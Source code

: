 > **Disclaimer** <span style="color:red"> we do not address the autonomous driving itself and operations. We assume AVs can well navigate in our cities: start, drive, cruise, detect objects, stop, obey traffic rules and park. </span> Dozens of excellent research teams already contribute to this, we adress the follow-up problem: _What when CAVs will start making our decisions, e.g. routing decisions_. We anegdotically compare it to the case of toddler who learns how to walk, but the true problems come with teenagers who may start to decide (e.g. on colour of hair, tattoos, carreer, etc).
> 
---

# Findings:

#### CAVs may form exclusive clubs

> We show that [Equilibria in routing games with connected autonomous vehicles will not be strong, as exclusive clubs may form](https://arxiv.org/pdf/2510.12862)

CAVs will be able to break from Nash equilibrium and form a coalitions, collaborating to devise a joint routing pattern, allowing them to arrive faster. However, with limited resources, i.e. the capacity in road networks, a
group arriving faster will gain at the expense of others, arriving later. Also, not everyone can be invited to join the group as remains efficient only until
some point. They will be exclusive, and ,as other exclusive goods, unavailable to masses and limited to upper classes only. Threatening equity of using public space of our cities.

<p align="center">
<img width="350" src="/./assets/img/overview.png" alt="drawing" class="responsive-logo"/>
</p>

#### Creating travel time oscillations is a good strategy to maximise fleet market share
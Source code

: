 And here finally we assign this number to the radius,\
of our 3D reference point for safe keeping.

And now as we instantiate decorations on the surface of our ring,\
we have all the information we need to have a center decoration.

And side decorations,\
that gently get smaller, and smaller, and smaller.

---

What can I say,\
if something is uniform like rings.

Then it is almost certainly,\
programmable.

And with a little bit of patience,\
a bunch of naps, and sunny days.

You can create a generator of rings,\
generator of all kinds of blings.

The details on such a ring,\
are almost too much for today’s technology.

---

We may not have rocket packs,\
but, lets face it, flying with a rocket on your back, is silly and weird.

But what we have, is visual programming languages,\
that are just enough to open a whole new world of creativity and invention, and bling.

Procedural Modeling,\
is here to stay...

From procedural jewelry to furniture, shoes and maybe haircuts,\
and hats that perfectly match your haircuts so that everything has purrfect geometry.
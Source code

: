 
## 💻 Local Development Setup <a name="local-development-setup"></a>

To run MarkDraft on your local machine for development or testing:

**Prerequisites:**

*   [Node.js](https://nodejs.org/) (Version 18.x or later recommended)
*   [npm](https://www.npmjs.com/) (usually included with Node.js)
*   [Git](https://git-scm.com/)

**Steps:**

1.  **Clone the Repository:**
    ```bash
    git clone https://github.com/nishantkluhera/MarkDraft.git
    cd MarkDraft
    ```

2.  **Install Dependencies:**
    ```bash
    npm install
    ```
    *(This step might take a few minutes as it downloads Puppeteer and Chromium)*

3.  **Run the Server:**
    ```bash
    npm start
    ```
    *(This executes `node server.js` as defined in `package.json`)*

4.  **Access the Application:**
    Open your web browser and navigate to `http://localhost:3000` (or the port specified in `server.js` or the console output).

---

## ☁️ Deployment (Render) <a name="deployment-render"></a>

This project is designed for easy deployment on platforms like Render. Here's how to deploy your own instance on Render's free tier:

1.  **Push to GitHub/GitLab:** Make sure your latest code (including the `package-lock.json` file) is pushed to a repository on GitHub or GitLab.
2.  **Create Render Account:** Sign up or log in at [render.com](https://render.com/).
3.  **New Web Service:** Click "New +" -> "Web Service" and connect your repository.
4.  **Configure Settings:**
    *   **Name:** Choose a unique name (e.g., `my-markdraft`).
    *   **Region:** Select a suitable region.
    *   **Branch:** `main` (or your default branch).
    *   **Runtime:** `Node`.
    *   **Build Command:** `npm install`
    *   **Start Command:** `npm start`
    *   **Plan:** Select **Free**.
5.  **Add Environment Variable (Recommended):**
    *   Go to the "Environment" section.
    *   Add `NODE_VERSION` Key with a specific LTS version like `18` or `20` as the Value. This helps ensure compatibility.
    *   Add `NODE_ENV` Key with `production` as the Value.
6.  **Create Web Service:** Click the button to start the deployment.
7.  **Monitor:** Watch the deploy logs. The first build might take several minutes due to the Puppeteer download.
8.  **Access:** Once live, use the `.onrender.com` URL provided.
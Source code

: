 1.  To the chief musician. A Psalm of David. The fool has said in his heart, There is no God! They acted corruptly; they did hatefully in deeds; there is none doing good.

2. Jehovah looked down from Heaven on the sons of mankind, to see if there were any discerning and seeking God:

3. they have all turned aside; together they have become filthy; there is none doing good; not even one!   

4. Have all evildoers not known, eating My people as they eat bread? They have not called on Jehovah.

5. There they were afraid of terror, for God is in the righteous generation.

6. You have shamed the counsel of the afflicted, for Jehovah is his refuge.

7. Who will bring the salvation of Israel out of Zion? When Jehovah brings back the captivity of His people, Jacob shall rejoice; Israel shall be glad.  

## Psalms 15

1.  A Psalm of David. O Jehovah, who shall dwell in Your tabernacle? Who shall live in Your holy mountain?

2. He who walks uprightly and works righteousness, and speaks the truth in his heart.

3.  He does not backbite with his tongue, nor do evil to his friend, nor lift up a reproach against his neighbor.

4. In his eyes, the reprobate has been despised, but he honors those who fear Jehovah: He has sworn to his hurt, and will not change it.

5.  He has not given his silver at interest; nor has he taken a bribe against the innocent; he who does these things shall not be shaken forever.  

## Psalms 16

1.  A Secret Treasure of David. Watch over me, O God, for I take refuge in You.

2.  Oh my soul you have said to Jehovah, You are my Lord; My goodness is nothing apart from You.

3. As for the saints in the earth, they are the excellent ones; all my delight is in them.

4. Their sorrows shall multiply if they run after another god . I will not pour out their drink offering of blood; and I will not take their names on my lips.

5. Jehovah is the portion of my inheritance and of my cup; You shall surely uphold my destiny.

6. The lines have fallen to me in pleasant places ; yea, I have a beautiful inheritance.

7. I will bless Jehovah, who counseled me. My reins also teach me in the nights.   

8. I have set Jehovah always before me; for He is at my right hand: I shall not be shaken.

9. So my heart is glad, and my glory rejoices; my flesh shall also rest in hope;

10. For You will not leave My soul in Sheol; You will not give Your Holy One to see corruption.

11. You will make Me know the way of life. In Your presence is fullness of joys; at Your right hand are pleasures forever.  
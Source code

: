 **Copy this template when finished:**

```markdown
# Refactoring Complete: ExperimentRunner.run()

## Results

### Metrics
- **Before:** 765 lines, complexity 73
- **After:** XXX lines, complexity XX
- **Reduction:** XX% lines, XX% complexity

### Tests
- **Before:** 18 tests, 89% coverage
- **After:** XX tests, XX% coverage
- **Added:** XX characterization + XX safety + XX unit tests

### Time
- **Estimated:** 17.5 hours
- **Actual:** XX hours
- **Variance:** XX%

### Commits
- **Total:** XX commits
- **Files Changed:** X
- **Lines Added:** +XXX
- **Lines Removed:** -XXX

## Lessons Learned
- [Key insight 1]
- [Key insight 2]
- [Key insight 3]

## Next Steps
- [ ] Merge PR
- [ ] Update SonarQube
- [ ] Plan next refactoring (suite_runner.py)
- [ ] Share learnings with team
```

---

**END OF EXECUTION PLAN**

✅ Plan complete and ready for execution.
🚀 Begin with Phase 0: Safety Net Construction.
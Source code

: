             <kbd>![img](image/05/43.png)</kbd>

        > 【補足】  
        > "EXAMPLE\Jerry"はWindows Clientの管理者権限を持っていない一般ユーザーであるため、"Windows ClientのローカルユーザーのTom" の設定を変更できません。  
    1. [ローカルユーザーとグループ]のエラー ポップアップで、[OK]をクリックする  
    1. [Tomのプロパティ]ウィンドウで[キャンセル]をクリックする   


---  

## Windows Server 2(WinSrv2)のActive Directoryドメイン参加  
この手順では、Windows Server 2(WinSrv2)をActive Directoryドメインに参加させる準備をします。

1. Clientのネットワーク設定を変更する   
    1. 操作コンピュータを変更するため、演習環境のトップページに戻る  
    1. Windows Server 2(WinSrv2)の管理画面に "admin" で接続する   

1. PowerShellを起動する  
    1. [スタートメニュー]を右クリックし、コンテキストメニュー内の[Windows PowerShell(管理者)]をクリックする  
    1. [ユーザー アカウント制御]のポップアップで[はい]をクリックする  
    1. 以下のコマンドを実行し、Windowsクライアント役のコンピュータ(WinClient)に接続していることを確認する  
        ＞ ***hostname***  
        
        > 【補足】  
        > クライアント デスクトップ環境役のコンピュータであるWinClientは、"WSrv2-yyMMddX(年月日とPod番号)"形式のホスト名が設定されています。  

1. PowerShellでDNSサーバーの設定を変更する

Work instruction: Each line from the top of the listing down to and including the one containing "#### CAVs may form exclusive clubs" should be transcribed exactly; nothing else is to be output.

Solution to the problem:
Source code

: > **Disclaimer** <span style="color:red"> we do not address the autonomous driving itself and operations. We assume AVs can well navigate in our cities: start, drive, cruise, detect objects, stop, obey traffic rules and park. </span> Dozens of excellent research teams already contribute to this, we adress the follow-up problem: _What when CAVs will start making our decisions, e.g. routing decisions_. We anegdotically compare it to the case of toddler who learns how to walk, but the true problems come with teenagers who may start to decide (e.g. on colour of hair, tattoos, carreer, etc).
> 
---

# Findings:

#### CAVs may form exclusive clubs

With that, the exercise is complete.